The Lessons Of Obama's Cairo Speech
(cross posted from WNYC's It's A Free Country)
President Obama looked out at a historic public gathering in the streets of Cairo and declared his unequivocal support for the principles of democracy in a message that echoed both at home and abroad:
There are some who advocate for democracy only when they are out of power; once in power, they are ruthless in suppressing the rights of others. No matter where it takes hold, government of the people and by the people sets a single standard for all who hold power: you must maintain your power through consent, not coercion; you must respect the rights of minorities, and participate with a spirit of tolerance and compromise; you must place the interests of your people and the legitimate workings of the political process above your party.
No, that was not our president’s reaction when the uprising began last week as he carefully balanced his support of President Hosni Mubarak with his calls for peaceful restraint by the Egyptian government. Nor was it in his remarks on Tuesday, as his positioning shifted, his urgency increased, and called for change to “begin now” in response to Mubarak’s announcement that he will not seek reelection.
The powerful call for democracy in Arab countries and throughout the world came from President Obama’s Cairo speech on June 4, 2009, as he sought to inspire a new relationship between the United States and the Arab world, built upon an understanding of the connectedness — not contradictions — between American and Muslim values.
The administration’s reaction to the events in Egypt was cautious over the first few days. There was a responsibility to deal diplomatically with a government that has been the second largest recipient of American foreign aid. But more than protecting Mubarak, the Obama team needed to protect the process unfolding in the streets of Cairo. America has a long, and unfortunate history, of being too hands-on in the regime changes of countries around the world — often with unintended consequences. Whatever results in Egypt will be stronger because it is authentically Egyptian, and not the result of the machinations of powers a world away. This transformation is not “Made in the USA” – it is of, by and for the people of Egypt.
The same principle should hold true in Yemen, where Ali Abdullah Saleh has announced he too will stand down for a successor at the next election. It’s the case in Jordan, where the king dismissed the government to rebuild a new cabinet in advance of intensifying protest. And if the Israeli-Palestinian process finds new urgency, as Thomas Friedman urges in his column in the Times, that process too should bear the authenticity of being guided by Israelis and Palestinians at their insistence, not simply at ours. Benjamin Barber argues that no two Middle Eastern countries will respond quite the same way to the shock of these events, but we can be consistent in our response to all the scenarios.
You’ve heard the phrase, “lead, follow or get out of the way.” In these cases, we can do a little of each: leading in declaring unwavering support for democratic principles, following the events with support for proper process and the safety of local populations, and making sure we play no role in obstructing the astonishing show of popular expression or the subsequent march toward new, fair elections — whether in Egypt and or wherever people rise up next.
While our leaders may be wise not to appear as ringleaders for the revolution, we also shouldn’t be the defenders of the status quo.

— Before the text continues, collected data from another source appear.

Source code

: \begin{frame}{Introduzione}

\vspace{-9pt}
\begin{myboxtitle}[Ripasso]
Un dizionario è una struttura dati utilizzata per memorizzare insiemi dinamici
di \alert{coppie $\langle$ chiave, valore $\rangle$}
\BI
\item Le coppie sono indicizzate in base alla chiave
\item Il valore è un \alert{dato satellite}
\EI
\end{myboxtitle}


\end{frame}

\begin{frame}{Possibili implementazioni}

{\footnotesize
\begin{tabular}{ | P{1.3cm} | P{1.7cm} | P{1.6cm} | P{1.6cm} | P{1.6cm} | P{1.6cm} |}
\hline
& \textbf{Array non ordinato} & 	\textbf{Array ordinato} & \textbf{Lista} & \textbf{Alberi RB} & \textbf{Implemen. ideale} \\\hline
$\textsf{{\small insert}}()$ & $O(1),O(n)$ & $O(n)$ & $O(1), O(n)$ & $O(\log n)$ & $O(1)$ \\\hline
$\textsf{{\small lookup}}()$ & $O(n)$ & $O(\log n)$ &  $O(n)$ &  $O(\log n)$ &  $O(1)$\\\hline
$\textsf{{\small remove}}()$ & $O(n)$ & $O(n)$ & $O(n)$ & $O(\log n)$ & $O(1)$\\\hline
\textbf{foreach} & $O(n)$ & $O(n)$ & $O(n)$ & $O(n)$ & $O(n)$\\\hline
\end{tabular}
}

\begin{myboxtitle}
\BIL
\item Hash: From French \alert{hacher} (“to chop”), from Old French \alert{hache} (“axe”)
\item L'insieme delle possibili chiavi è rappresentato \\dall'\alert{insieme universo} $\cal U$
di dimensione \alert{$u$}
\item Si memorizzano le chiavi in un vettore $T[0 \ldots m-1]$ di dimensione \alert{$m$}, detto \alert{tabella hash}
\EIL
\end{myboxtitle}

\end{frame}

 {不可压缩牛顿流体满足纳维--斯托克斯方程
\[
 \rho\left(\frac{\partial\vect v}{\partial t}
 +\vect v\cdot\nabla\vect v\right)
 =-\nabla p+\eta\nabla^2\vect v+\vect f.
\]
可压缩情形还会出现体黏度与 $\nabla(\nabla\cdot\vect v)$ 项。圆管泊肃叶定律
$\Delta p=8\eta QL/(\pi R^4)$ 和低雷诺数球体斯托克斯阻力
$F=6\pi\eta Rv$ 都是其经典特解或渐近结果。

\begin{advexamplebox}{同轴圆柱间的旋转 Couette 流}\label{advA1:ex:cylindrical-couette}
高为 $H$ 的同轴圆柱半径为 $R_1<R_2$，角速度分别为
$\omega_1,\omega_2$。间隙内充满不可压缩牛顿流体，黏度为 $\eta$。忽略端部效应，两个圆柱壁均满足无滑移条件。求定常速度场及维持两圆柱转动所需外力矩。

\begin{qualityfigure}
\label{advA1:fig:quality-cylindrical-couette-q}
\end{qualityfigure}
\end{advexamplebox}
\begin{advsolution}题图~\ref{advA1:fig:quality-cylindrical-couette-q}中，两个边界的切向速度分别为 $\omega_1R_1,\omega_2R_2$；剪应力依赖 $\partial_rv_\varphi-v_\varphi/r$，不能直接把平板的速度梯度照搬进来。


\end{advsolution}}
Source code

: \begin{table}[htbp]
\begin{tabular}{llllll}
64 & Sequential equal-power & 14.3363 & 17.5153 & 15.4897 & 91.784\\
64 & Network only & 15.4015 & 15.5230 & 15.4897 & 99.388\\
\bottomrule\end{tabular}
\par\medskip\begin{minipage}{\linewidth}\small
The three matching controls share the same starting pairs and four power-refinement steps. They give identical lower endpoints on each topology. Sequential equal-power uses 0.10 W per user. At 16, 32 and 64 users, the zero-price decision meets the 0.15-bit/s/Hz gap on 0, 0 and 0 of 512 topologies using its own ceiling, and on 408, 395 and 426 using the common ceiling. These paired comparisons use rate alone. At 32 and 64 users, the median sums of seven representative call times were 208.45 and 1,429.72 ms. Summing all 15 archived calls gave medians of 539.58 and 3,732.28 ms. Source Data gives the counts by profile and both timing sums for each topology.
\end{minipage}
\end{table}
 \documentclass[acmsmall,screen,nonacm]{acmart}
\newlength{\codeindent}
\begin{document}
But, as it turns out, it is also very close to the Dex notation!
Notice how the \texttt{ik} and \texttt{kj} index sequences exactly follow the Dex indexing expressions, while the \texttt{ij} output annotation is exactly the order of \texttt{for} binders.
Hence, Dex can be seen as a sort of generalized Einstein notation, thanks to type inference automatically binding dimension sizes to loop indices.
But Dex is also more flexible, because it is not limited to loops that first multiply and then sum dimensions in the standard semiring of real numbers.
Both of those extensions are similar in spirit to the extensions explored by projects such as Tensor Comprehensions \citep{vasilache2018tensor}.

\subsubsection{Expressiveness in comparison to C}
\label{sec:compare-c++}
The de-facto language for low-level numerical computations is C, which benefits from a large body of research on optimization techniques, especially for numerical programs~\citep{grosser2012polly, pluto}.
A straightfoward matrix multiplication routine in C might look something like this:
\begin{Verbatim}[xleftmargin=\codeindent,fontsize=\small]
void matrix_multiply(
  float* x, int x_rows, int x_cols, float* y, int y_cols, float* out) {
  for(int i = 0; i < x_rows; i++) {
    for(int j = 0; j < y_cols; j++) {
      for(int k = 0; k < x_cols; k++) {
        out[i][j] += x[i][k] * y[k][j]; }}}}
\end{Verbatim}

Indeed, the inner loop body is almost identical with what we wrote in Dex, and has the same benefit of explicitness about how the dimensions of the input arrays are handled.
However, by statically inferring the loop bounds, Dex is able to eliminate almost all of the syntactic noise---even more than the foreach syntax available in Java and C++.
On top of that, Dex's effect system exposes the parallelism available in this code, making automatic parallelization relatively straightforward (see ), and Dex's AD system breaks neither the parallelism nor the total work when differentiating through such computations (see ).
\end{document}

We shouldn’t be scared of democracy. We cannot pick the outcomes or know for sure what leadership will follow Mubarak — as soon as next week, or as late as the next election. But as the president’s advisors and speechwriters look for the right position in these historical moments, they should look back to that speech the president already gave, a set of remarks that broke from the patterns of his predecessor and inspired Americans to believe there could be a new approach to international affairs:
So let me be clear: no system of government can or should be imposed upon one nation by any other…That does not lessen my commitment, however, to governments that reflect the will of the people. Each nation gives life to this principle in its own way, grounded in the traditions of its own people. America does not presume to know what is best for everyone, just as we would not presume to pick the outcome of a peaceful election. But I do have an unyielding belief that all people yearn for certain things: the ability to speak your mind and have a say in how you are governed; confidence in the rule of law and the equal administration of justice; government that is transparent and doesn't steal from the people; the freedom to live as you choose. Those are not just American ideas, they are human rights, and that is why we will support them everywhere.
The Muslim world heard those words back in June, 2009. Let’s make sure they believe that’s where America stands in this fiery winter of 2011.